Exercise details: Print each of the records below, leaving every word as it is.

Collected data
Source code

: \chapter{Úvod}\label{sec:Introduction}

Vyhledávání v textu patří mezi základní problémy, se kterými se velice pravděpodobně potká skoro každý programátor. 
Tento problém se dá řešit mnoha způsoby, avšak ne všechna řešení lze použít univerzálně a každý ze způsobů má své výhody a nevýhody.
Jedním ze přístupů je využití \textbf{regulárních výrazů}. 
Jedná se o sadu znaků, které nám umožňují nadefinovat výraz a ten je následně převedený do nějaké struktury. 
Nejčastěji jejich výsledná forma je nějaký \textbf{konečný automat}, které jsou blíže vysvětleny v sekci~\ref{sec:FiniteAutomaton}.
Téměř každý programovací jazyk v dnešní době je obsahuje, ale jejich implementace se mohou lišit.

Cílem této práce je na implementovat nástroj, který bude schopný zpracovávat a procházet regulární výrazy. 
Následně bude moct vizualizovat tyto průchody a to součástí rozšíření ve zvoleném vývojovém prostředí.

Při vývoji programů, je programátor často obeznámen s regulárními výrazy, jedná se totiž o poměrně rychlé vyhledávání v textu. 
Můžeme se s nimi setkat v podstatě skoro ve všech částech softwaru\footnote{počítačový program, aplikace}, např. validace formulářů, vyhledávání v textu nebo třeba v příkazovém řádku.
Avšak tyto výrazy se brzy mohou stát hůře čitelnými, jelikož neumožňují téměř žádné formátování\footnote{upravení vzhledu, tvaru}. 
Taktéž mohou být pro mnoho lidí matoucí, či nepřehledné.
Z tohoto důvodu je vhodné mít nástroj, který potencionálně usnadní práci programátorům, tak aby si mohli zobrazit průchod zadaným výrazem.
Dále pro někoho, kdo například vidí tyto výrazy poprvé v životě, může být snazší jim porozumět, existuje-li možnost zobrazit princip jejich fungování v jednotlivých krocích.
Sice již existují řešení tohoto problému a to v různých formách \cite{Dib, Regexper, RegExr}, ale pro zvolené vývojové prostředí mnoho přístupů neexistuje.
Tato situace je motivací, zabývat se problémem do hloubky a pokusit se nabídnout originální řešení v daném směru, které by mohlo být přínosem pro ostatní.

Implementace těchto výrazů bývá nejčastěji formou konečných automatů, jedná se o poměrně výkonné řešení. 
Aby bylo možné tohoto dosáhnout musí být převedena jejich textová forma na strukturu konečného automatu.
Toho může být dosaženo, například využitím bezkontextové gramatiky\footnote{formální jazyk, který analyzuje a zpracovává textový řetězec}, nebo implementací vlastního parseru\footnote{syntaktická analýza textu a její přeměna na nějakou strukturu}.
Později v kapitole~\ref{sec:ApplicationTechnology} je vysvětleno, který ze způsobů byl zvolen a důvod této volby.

Solution:
Source code

: \chapter{Úvod}\label{sec:Introduction}

Vyhledávání v textu patří mezi základní problémy, se kterými se velice pravděpodobně potká skoro každý programátor. 
Tento problém se dá řešit mnoha způsoby, avšak ne všechna řešení lze použít univerzálně a každý ze způsobů má své výhody a nevýhody.
Jedním ze přístupů je využití \textbf{regulárních výrazů}. 
Jedná se o sadu znaků, které nám umožňují nadefinovat výraz a ten je následně převedený do nějaké struktury. 
Nejčastěji jejich výsledná forma je nějaký \textbf{konečný automat}, které jsou blíže vysvětleny v sekci~\ref{sec:FiniteAutomaton}.
Téměř každý programovací jazyk v dnešní době je obsahuje, ale jejich implementace se mohou lišit.

Cílem této práce je na implementovat nástroj, který bude schopný zpracovávat a procházet regulární výrazy. 
Následně bude moct vizualizovat tyto průchody a to součástí rozšíření ve zvoleném vývojovém prostředí.

Při vývoji programů, je programátor často obeznámen s regulárními výrazy, jedná se totiž o poměrně rychlé vyhledávání v textu. 
Můžeme se s nimi setkat v podstatě skoro ve všech částech softwaru\footnote{počítačový program, aplikace}, např. validace formulářů, vyhledávání v textu nebo třeba v příkazovém řádku.
Avšak tyto výrazy se brzy mohou stát hůře čitelnými, jelikož neumožňují téměř žádné formátování\footnote{upravení vzhledu, tvaru}. 
Taktéž mohou být pro mnoho lidí matoucí, či nepřehledné.
Z tohoto důvodu je vhodné mít nástroj, který potencionálně usnadní práci programátorům, tak aby si mohli zobrazit průchod zadaným výrazem.
Dále pro někoho, kdo například vidí tyto výrazy poprvé v životě, může být snazší jim porozumět, existuje-li možnost zobrazit princip jejich fungování v jednotlivých krocích.
Sice již existují řešení tohoto problému a to v různých formách \cite{Dib, Regexper, RegExr}, ale pro zvolené vývojové prostředí mnoho přístupů neexistuje.
Tato situace je motivací, zabývat se problémem do hloubky a pokusit se nabídnout originální řešení v daném směru, které by mohlo být přínosem pro ostatní.

Implementace těchto výrazů bývá nejčastěji formou konečných automatů, jedná se o poměrně výkonné řešení. 
Aby bylo možné tohoto dosáhnout musí být převedena jejich textová forma na strukturu konečného automatu.
Toho může být dosaženo, například využitím bezkontextové gramatiky\footnote{formální jazyk, který analyzuje a zpracovává textový řetězec}, nebo implementací vlastního parseru\footnote{syntaktická analýza textu a její přeměna na nějakou strukturu}.
Později v kapitole~\ref{sec:ApplicationTechnology} je vysvětleno, který ze způsobů byl zvolen a důvod této volby.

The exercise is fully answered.